Au-delà de l’appui financier, la chambre haute pourrait mettre à disposition ses infrastructures, notamment la salle des Conférences internationales, réputée pour son équipement audiovisuel. Cette perspective garantirait un haut niveau de prestations et réduirait les coûts liés à la location de sites privés.
Trois jours de travaux pour éclairer une vie
La première journée, centrée sur la cérémonie d’ouverture, donnera la parole à des historiens, à des représentants ecclésiaux et à des témoins directs de l’action pastorale de Mgr Gatsongo. Une leçon inaugurale, encore confidentielle, devrait être prononcée par un éminent universitaire camerounais.

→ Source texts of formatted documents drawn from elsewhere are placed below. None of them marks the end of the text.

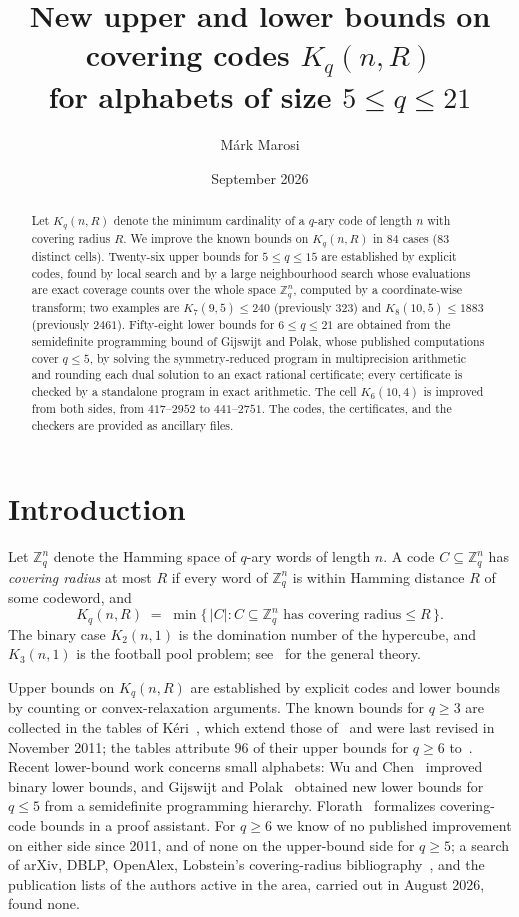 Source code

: \documentclass[11pt]{amsart}
\title[New bounds on covering codes for $5\le q\le 21$]{New upper and lower
bounds on covering codes $K_q(n,R)$\\ for alphabets of size $5\le q\le 21$}
\author{M\'ark Marosi}
\date{September 2026}
\newcommand{\Kq}[3]{K_{#1}(#2,#3)}
\newcommand{\Zq}{\mathbb{Z}_q}
\begin{document}
\begin{abstract}
Let $K_q(n,R)$ denote the minimum cardinality of a $q$-ary code of length
$n$ with covering radius $R$. We improve the known bounds on $K_q(n,R)$ in
$84$ cases ($83$ distinct cells). Twenty-six upper bounds for $5\le q\le
15$ are established by explicit codes, found by local search and by a large
neighbourhood search whose evaluations are exact coverage counts over the
whole space $\mathbb{Z}_q^n$, computed by a coordinate-wise transform; two
examples are $\Kq{7}{9}{5}\le 240$ (previously $323$) and
$\Kq{8}{10}{5}\le 1883$ (previously $2461$). Fifty-eight lower bounds for
$6\le q\le 21$ are obtained from the semidefinite programming bound of
Gijswijt and Polak, whose published computations cover $q\le 5$, by solving
the symmetry-reduced program in multiprecision arithmetic and rounding each
dual solution to an exact rational certificate; every certificate is
checked by a standalone program in exact arithmetic. The cell
$\Kq{6}{10}{4}$ is improved from both sides, from $417$--$2952$ to
$441$--$2751$. The codes, the certificates, and the checkers are provided
as ancillary files.
\end{abstract}

\maketitle

\section{Introduction}

Let $\Zq^n$ denote the Hamming space of $q$-ary words of length $n$. A code
$C\subseteq \Zq^n$ has \emph{covering radius} at most $R$ if every word of
$\Zq^n$ is within Hamming distance $R$ of some codeword, and
\[
K_q(n,R) \;=\; \min\{\,|C| : C\subseteq \Zq^n \text{ has covering radius}
\le R\,\}.
\]
The binary case $K_2(n,1)$ is the domination number of the hypercube, and
$K_3(n,1)$ is the football pool problem; see~\cite{CHLL} for the general
theory.

Upper bounds on $K_q(n,R)$ are established by explicit codes and lower
bounds by counting or convex-relaxation arguments. The known bounds for
$q\ge 3$ are collected in the tables of K\'eri~\cite{Keri}, which extend
those of~\cite{CHLL} and were last revised in November 2011; the tables
attribute $96$ of their upper bounds for $q\ge 6$
to~\cite{KeriOstergard2005}. Recent lower-bound work concerns small
alphabets: Wu and Chen~\cite{WuChen} improved binary lower bounds, and
Gijswijt and Polak~\cite{GijswijtPolak} obtained new lower bounds for
$q\le 5$ from a semidefinite programming hierarchy. Florath~\cite{Florath}
formalizes covering-code bounds in a proof assistant. For $q\ge 6$ we know
of no published improvement on either side since 2011, and of none on the
upper-bound side for $q\ge 5$; a search of arXiv, DBLP, OpenAlex,
Lobstein's covering-radius bibliography~\cite{Lobstein}, and the
publication lists of the authors active in the area, carried out in August
2026, found none.
\end{document}
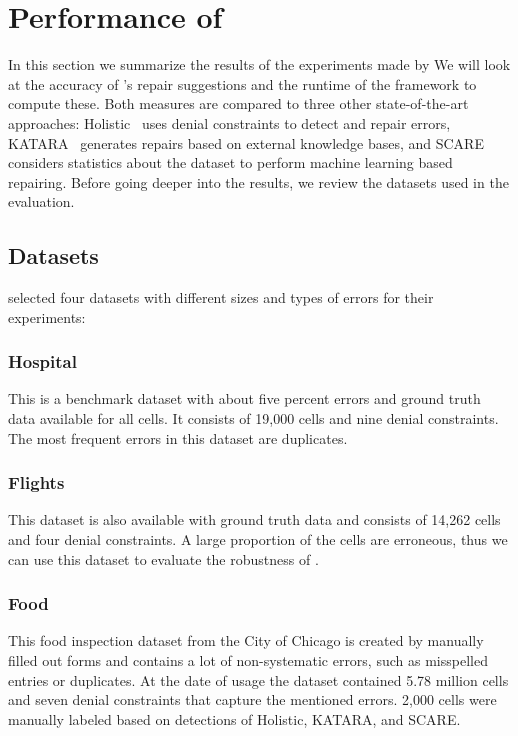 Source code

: \section{Performance of \holoclean{}}\label{sec:performance}
  In this section we summarize the results of the experiments made by \citeauthor{holoclean}
  We will look at the accuracy of \holoclean{}'s repair suggestions and the runtime of the framework to compute these.
  Both measures are compared to three other state-of-the-art approaches:
  Holistic~\cite{holistic} uses denial constraints to detect and repair errors,
  KATARA~\cite{katara} generates repairs based on external knowledge bases, and
  SCARE~\cite{scare} considers statistics about the dataset to perform machine learning based repairing.
  Before going deeper into the results, we review the datasets used in the evaluation.

  \subsection{Datasets}
  \citeauthor{holoclean} selected four datasets with different sizes and types of errors for their experiments:

  \subsubsection*{Hospital}
  This is a benchmark dataset with about five percent errors and ground truth data available for all cells.
  It consists of 19,000 cells and nine denial constraints.
  The most frequent errors in this dataset are duplicates.

  \subsubsection*{Flights}
  This dataset is also available with ground truth data and consists of 14,262 cells and four denial constraints.
  A large proportion of the cells are erroneous, thus we can use this dataset to evaluate the robustness of \holoclean{}.

  \subsubsection*{Food}
  This food inspection dataset from the City of Chicago is created by manually filled out forms and contains a lot of non-systematic errors, such as misspelled entries or duplicates.
  At the date of usage the dataset contained 5.78 million cells and seven denial constraints that capture the mentioned errors.
  2,000 cells were manually labeled based on detections of Holistic, KATARA, and SCARE.

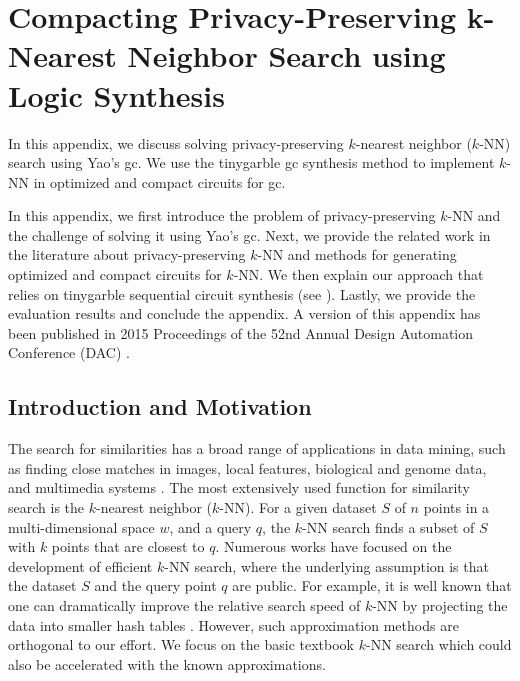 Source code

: \chapter{Compacting Privacy-Preserving k-Nearest Neighbor Search using Logic Synthesis}\label{chap:knn}
In this appendix, we discuss solving privacy-preserving $k$-nearest neighbor ($k$-NN) search using Yao's \acrfull{gc}.
We use the \gls{tinygarble} \acrshort{gc} synthesis method to implement $k$-NN in optimized and compact circuits for \acrshort{gc}.

In this appendix, we first introduce the problem of privacy-preserving $k$-NN and the challenge of solving it using Yao's \acrshort{gc}.
Next, we provide the related work in the literature about privacy-preserving $k$-NN and methods for generating optimized and compact circuits for $k$-NN.
We then explain our approach that relies on \gls{tinygarble} sequential circuit synthesis (see ).
Lastly, we provide the evaluation results and conclude the appendix.
A version of this appendix has been published in 2015 Proceedings of the 52nd Annual Design Automation Conference (DAC) \cite{songhori2015compacting}.

\section{Introduction and Motivation}\label{sec:knn-intro}
The search for similarities has a broad range of applications in data mining, such as finding close matches in images, local features, biological and genome data, and multimedia systems \cite{qi2008efficient}.
The most extensively used function for similarity search is the $k$-nearest neighbor ($k$-NN).
For a given dataset $S$ of $n$ points in a multi-dimensional space $w$, and a query $q$, the $k$-NN search finds a subset of $S$ with $k$ points that are closest to $q$.
Numerous works have focused on the development of efficient $k$-NN search, where the underlying assumption is that the dataset $S$ and the query point $q$ are public.
For example, it is well known that one can dramatically improve the relative search speed of $k$-NN by projecting the data into smaller hash tables \cite{andoni2006near,weiss2009spectral}.
However, such approximation methods are orthogonal to our effort.
We focus on the basic textbook $k$-NN search which could also be accelerated with the known approximations.

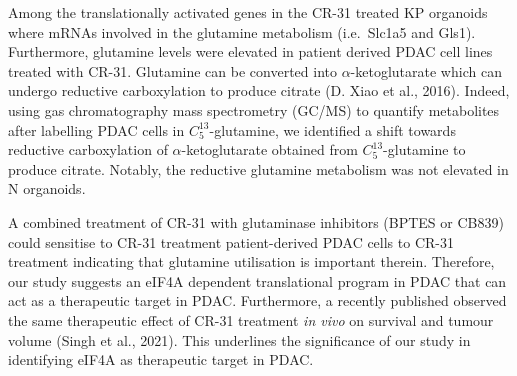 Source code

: \documentclass[
  12pt,
  openany]{book}
\begin{document}
Among the translationally activated genes in the CR-31 treated KP organoids where mRNAs involved in the glutamine metabolism (i.e.~Slc1a5 and Gls1). Furthermore, glutamine levels were elevated in patient derived PDAC cell lines treated with CR-31. Glutamine can be converted into \(\alpha\)-ketoglutarate which can undergo reductive carboxylation to produce citrate (D. Xiao et al., 2016). Indeed, using gas chromatography mass spectrometry (GC/MS) to quantify metabolites after labelling PDAC cells in \(C_5^{13}\)-glutamine, we identified a shift towards reductive carboxylation of \(\alpha\)-ketoglutarate obtained from \(C_5^{13}\)-glutamine to produce citrate. Notably, the reductive glutamine metabolism was not elevated in N organoids.

A combined treatment of CR-31 with glutaminase inhibitors (BPTES or CB839) could sensitise to CR-31 treatment patient-derived PDAC cells to CR-31 treatment indicating that glutamine utilisation is important therein. Therefore, our study suggests an eIF4A dependent translational program in PDAC that can act as a therapeutic target in PDAC. Furthermore, a recently published observed the same therapeutic effect of CR-31 treatment \emph{in vivo} on survival and tumour volume (Singh et al., 2021). This underlines the significance of our study in identifying eIF4A as therapeutic target in PDAC.
\end{document}
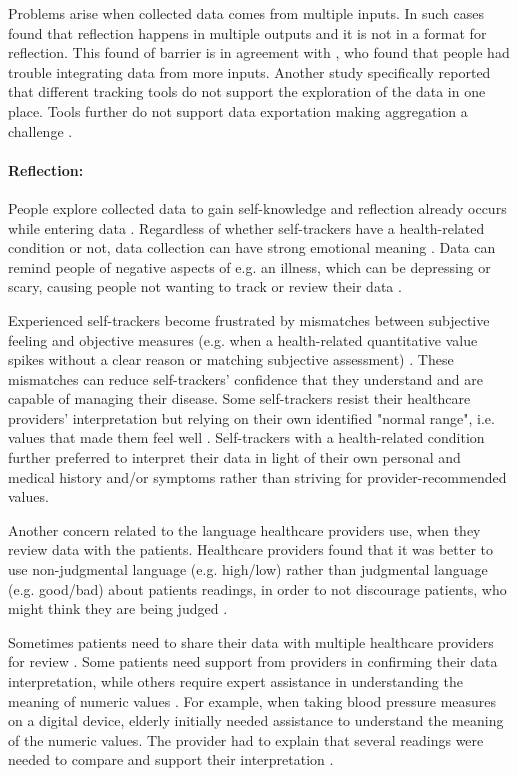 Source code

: Problems arise when collected data comes from multiple inputs. In such cases \citep{Li2010} found that reflection happens in multiple outputs and it is not in a format for reflection. This found of barrier is in agreement with \citep{Rooksby2014}, who found that people had trouble integrating data from more inputs. Another study specifically reported that different tracking tools do not support the exploration of the data in one place. Tools further do not support data exportation making aggregation a challenge \citep{Li2011}. 

\paragraph{Reflection:}
People explore collected data to gain self-knowledge and reflection already occurs while entering data \citep{Whooley2014, MacLeod2014, Epstein2015}. Regardless of whether self-trackers have a health-related condition or not, data collection can have strong emotional meaning \citep{Li2010, Ancker2015}. Data can remind people of negative aspects of e.g. an illness, which can be depressing or scary, causing people not wanting to track or review their data \citep{Ancker2015}. 

Experienced self-trackers become frustrated by mismatches between subjective feeling and objective measures (e.g. when a health-related quantitative value spikes without a clear reason or matching subjective assessment) \citep{Ancker2015}. These mismatches can reduce self-trackers' confidence that they understand and are capable of managing their disease. Some self-trackers resist their healthcare providers' interpretation but relying on their own identified "normal range", i.e. values that made them feel well \citep{Ancker2015}. Self-trackers with a health-related condition further preferred to interpret their data in light of their own personal and medical history and/or symptoms rather than striving for provider-recommended values. 

Another concern related to the language healthcare providers use, when they review data with the patients. Healthcare providers found that it was better to use non-judgmental language (e.g. high/low) rather than judgmental language (e.g. good/bad) about patients readings, in order to not discourage patients, who might think they are being judged \citep{Ancker2015}. 

Sometimes patients need to share their data with multiple healthcare providers for review \citep{Chung2016}. Some patients need support from providers in confirming their data interpretation, while others require expert assistance in understanding the meaning of numeric values \citep{Verdezoto2015}. For example, when taking blood pressure measures on a digital device, elderly initially needed assistance to understand the meaning of the numeric values. The provider had to explain that several readings were needed to compare and support their interpretation \citep{Verdezoto2015}. 

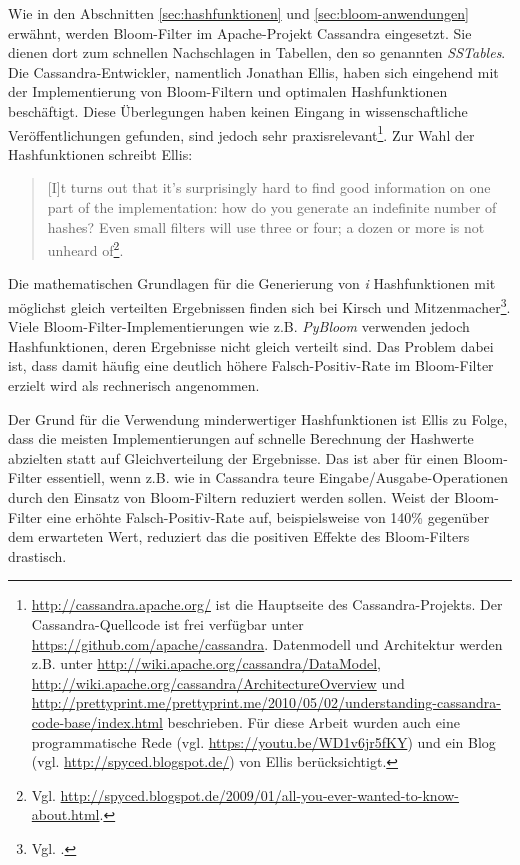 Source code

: Wie in den Abschnitten \ref{sec:hashfunktionen} und \ref{sec:bloom-anwendungen} erwähnt, werden Bloom-Filter im Apache-Projekt Cassandra eingesetzt. Sie dienen dort zum schnellen Nachschlagen in Tabellen, den so genannten \textit{SSTables}. Die Cassandra-Entwickler, namentlich Jonathan Ellis, haben sich eingehend mit der Implementierung von Bloom-Filtern und optimalen Hashfunktionen beschäftigt. Diese Überlegungen haben keinen Eingang in wissenschaftliche Veröffentlichungen gefunden, sind jedoch sehr praxisrelevant\footnote{\url{http://cassandra.apache.org/} ist die Hauptseite des Cassandra-Projekts. Der Cassandra-Quellcode ist frei verfügbar unter \url{https://github.com/apache/cassandra}. Datenmodell und Architektur werden z.B. unter \url{http://wiki.apache.org/cassandra/DataModel}, \url{http://wiki.apache.org/cassandra/ArchitectureOverview} und \url{http://prettyprint.me/prettyprint.me/2010/05/02/understanding-cassandra-code-base/index.html} beschrieben. Für diese Arbeit wurden auch eine programmatische Rede (vgl. \url{https://youtu.be/WD1v6jr5fKY}) und ein Blog (vgl. \url{http://spyced.blogspot.de/}) von Ellis berücksichtigt.}. Zur Wahl der Hashfunktionen schreibt Ellis: 
\begin{quote}
[I]t turns out that it's surprisingly hard to find good information on one part of the implementation: how do you generate an indefinite number of hashes? Even small filters will use three or four; a dozen or more is not unheard of\footnote{Vgl. \url{http://spyced.blogspot.de/2009/01/all-you-ever-wanted-to-know-about.html}.}. 
\end{quote}
Die mathematischen Grundlagen für die Generierung von \textit{i} Hashfunktionen mit möglichst gleich verteilten Ergebnissen finden sich bei Kirsch und Mitzenmacher\footnote{Vgl. \cite{Kirsch2006}.}. Viele Bloom-Filter-Implementierungen wie z.B. \textit{PyBloom} verwenden jedoch Hashfunktionen, deren Ergebnisse nicht gleich verteilt sind. Das Problem dabei ist, dass damit häufig eine deutlich höhere Falsch-Positiv-Rate im Bloom-Filter erzielt wird als rechnerisch angenommen. 

Der Grund für die Verwendung minderwertiger Hashfunktionen ist Ellis zu Folge, dass die meisten Implementierungen auf schnelle Berechnung der Hashwerte abzielten statt auf Gleichverteilung der Ergebnisse. Das ist aber für einen Bloom-Filter essentiell, wenn z.B. wie in Cassandra teure Eingabe/Ausgabe-Operationen durch den Einsatz von Bloom-Filtern reduziert werden sollen. Weist der Bloom-Filter eine erhöhte Falsch-Positiv-Rate auf, beispielsweise von 140\% gegenüber dem erwarteten Wert, reduziert das die positiven Effekte des Bloom-Filters drastisch.  

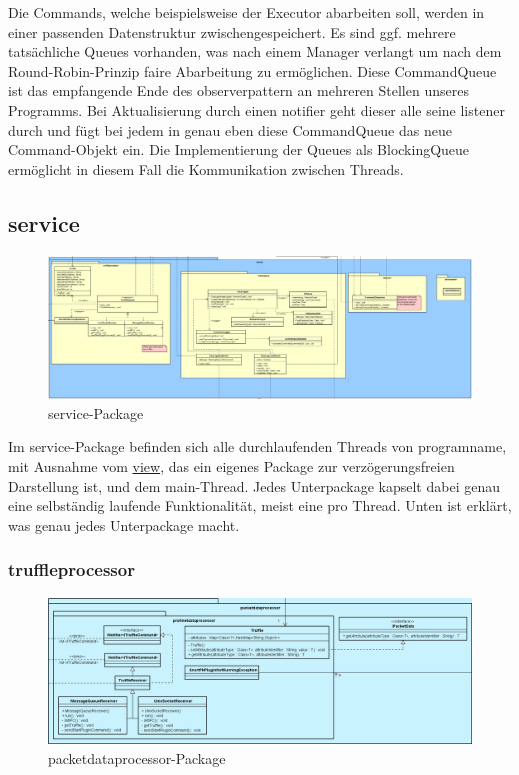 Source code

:       \medskip
      Die Commands, welche beispielsweise der Executor abarbeiten soll, werden in
      einer passenden Datenstruktur zwischengespeichert. Es sind ggf. mehrere
      tatsächliche Queues vorhanden, was nach einem Manager verlangt um nach dem
      Round-Robin-Prinzip faire Abarbeitung zu ermöglichen. Diese CommandQueue
      ist das empfangende Ende des \gls{observerpattern} an mehreren Stellen unseres
      Programms. Bei Aktualisierung durch einen \gls{notifier} geht dieser alle
      seine \gls{listener} durch und fügt bei jedem in genau eben diese
      CommandQueue das neue Command-Objekt ein. Die Implementierung der Queues
      als BlockingQueue ermöglicht in diesem Fall die Kommunikation zwischen Threads.

\subsection{service}
\label{subsec:service}

\begin{figure}[H]
  \centering
  \includegraphics[width=\textwidth]{../diagramimages/service.png}
  \caption{service-Package}
\end{figure}

\medskip
Im service-Package befinden sich alle durchlaufenden Threads von \gls{programname},
mit Ausnahme vom \hyperref[subsec:view]{view}, das ein eigenes Package zur verzögerungsfreien Darstellung ist, und dem
main-Thread. Jedes Unterpackage kapselt dabei genau eine selbständig laufende Funktionalität, meist eine pro Thread. Unten ist erklärt, was genau jedes Unterpackage macht.

    \subsubsection{truffleprocessor}
    \label{subsubsec:truffleprocessor}

    \begin{figure}[H]
      \centering
      \includegraphics[width=\textwidth]{../diagramimages/packetdataprocessor.png}
      \caption{packetdataprocessor-Package}
    \end{figure}
    
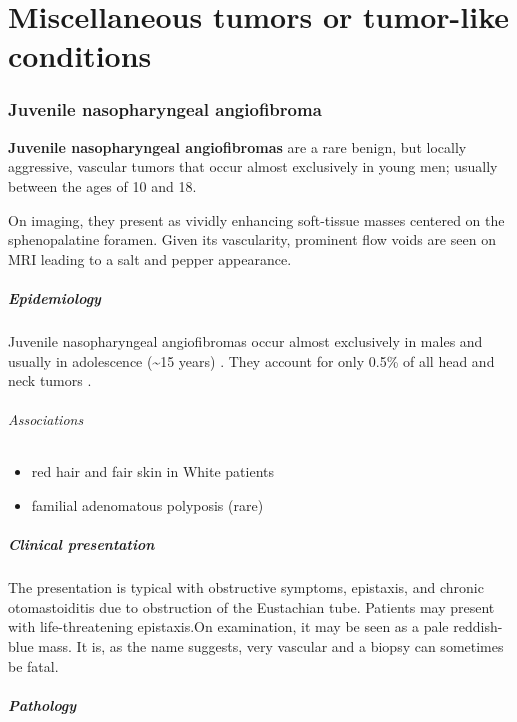 \chapter{Miscellaneous tumors or tumor-like conditions}

\subsection{Juvenile nasopharyngeal angiofibroma}

\textbf{Juvenile nasopharyngeal angiofibromas} are a rare benign, but locally aggressive, vascular tumors that occur almost exclusively in young men; usually between the ages of 10 and 18.

On imaging, they present as vividly enhancing soft-tissue masses centered on the sphenopalatine foramen. Given its vascularity, prominent flow voids are seen on MRI leading to a salt and pepper appearance.

\paragraph{Epidemiology}

Juvenile nasopharyngeal angiofibromas occur almost exclusively in males and usually in adolescence (\textasciitilde15 years) . They account for only 0.5\% of all head and neck tumors .

\subparagraph{Associations}

\begin{itemize}
	\item
	red hair and fair skin in White patients 
	\item
	familial adenomatous polyposis (rare) 
\end{itemize}

\paragraph{Clinical presentation}

The presentation is typical with obstructive symptoms, epistaxis, and chronic otomastoiditis due to obstruction of the Eustachian tube. Patients may present with life-threatening epistaxis.On examination, it may be seen as a pale reddish-blue mass. It is, as the name suggests, very vascular and a biopsy can sometimes be fatal.

\paragraph{Pathology}

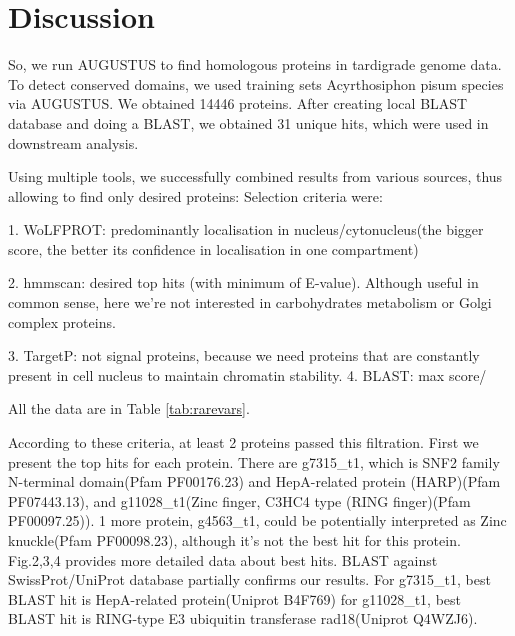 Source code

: \documentclass{article}
\begin{document}
 
 
\section{Discussion}
 So, we run AUGUSTUS to find homologous proteins in tardigrade genome data. To detect conserved domains, we used training sets Acyrthosiphon pisum species via AUGUSTUS. We obtained 14446 proteins. After creating local BLAST database and doing a BLAST, we obtained 31 unique hits, which were used in downstream analysis.
 
 Using multiple tools, we successfully combined results from various sources, thus allowing to find only desired proteins: Selection criteria were:
 
 1. WoLFPROT: predominantly localisation in nucleus/cytonucleus(the bigger score, the better its confidence in localisation in one compartment)
 
 2. hmmscan: desired top hits (with minimum of E-value). Although useful in common sense, here we're not interested in carbohydrates metabolism or Golgi complex proteins.
 
 3. TargetP: not signal proteins, because we need proteins that are constantly present in cell nucleus to maintain chromatin stability.
 4. BLAST: max score/%
 
 All the data are in Table \ref{tab:rarevars}.
 
 According to these criteria, at least 2 proteins passed this filtration. First we present the top hits for each protein. There are g7315_t1, which is SNF2 family N-terminal domain(Pfam PF00176.23) and HepA-related protein (HARP)(Pfam PF07443.13), and g11028\_t1(Zinc finger, C3HC4 type (RING finger)(Pfam PF00097.25)). 1 more protein, g4563_t1, could be potentially interpreted as Zinc knuckle(Pfam PF00098.23), although it's not the best hit for this protein. Fig.2,3,4 provides more detailed data about best hits. BLAST against SwissProt/UniProt database partially confirms our results. For g7315_t1, best BLAST hit is HepA-related protein(Uniprot B4F769) for g11028_t1, best BLAST hit is RING-type E3 ubiquitin transferase rad18(Uniprot Q4WZJ6).
 
\end{document}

Les deuxième et troisième journées seront rythmées par des panels thématiques sur la gouvernance ecclésiale, la réalité sociopolitique des années 1970, et la place de la doctrine sociale dans le développement. Chaque intervention sera évaluée par un comité de lecture avant d’être intégrée aux actes officiels.
Une programmation ouverte à la jeunesse
Le comité prévoit une session spécifique pour les étudiants des universités Marien Ngouabi et Kintélé. Ils pourront présenter des posters scientifiques ou des performances artistiques inspirées de la pensée de Mgr Gatsongo, créant ainsi un pont entre recherche académique et expressions créatives.
« La jeunesse est attendue, car elle porte l’avenir du pays », insiste Mgr Brice Ibombo. Des bourses de transport et d’hébergement seront attribuées aux participants résidant hors de Brazzaville, grâce au concours de partenaires privés sensibles à la valorisation du patrimoine spirituel.
Un concours numérique sera lancé sur les réseaux sociaux pour recueillir vidéos, podcasts et illustrations dédiés à la vie de l’évêque. Les lauréats verront leurs créations projetées durant le colloque, illustrant l’engagement des natifs du numérique pour le patrimoine.
Vers un rapport aux résonances nationales
À l’issue des travaux, un rapport final rassemblera recommandations et perspectives. Il sera transmis aux ministères de la Culture et de l’Enseignement supérieur pour nourrir les politiques publiques en matière de recherche historique et de valorisation des figures nationales.
Les organisateurs ambitionnent également une diffusion au sein des établissements secondaires, sous forme de modules pédagogiques. Un partenariat avec la télévision publique est évoqué afin de capter les moments forts et de les rendre accessibles à la diaspora.
Une figure qui dépasse les clivages
Depuis son ordination épiscopale en 1963, Mgr Benoît Gatsongo avait multiplié les initiatives de dialogue, même durant les périodes de turbulence politique. Son approche inclusive reste citée en exemple par de nombreux observateurs, qu’ils soient croyants ou non.
Pour l’historienne Obamba Loufoua, « le prélat a su conjuguer engagement pastoral et sens aigu de l’État ». Une articulation qui, selon elle, mérite d’être étudiée à la lumière des défis actuels de cohésion sociale et de consolidation institutionnelle.
Le colloque se veut donc un espace de dialogue dépassant les appartenances politiques ou religieuses, fidèle au parcours de celui qui prônait la pluralité des loyautés au service d’un même idéal national.
Un horizon 2026 déjà en chantier
D’ici au lancement officiel, plusieurs étapes jalonneront l’agenda : appel à communications, mobilisation des financements, édition des supports. Les organisateurs envisagent aussi une tournée de sensibilisation à Pointe-Noire, Dolisie et Oyo pour élargir l’adhésion populaire autour du projet.
La perspective de janvier 2026 laisse donc un délai confortable pour peaufiner la dimension internationale de la rencontre. Des académiciens de Kinshasa, Dakar et Paris ont déjà manifesté leur intérêt, promettant une diversité de regards sur l’œuvre de l’évêque congolais.
En soutenant cette initiative, les pouvoirs publics consolident la place de la recherche dans le récit national et mettent en lumière une figure qui continue d’inspirer le vivre-ensemble. Ce pari sur la mémoire, loin d’être nostalgique, s’inscrit dans une dynamique de projection.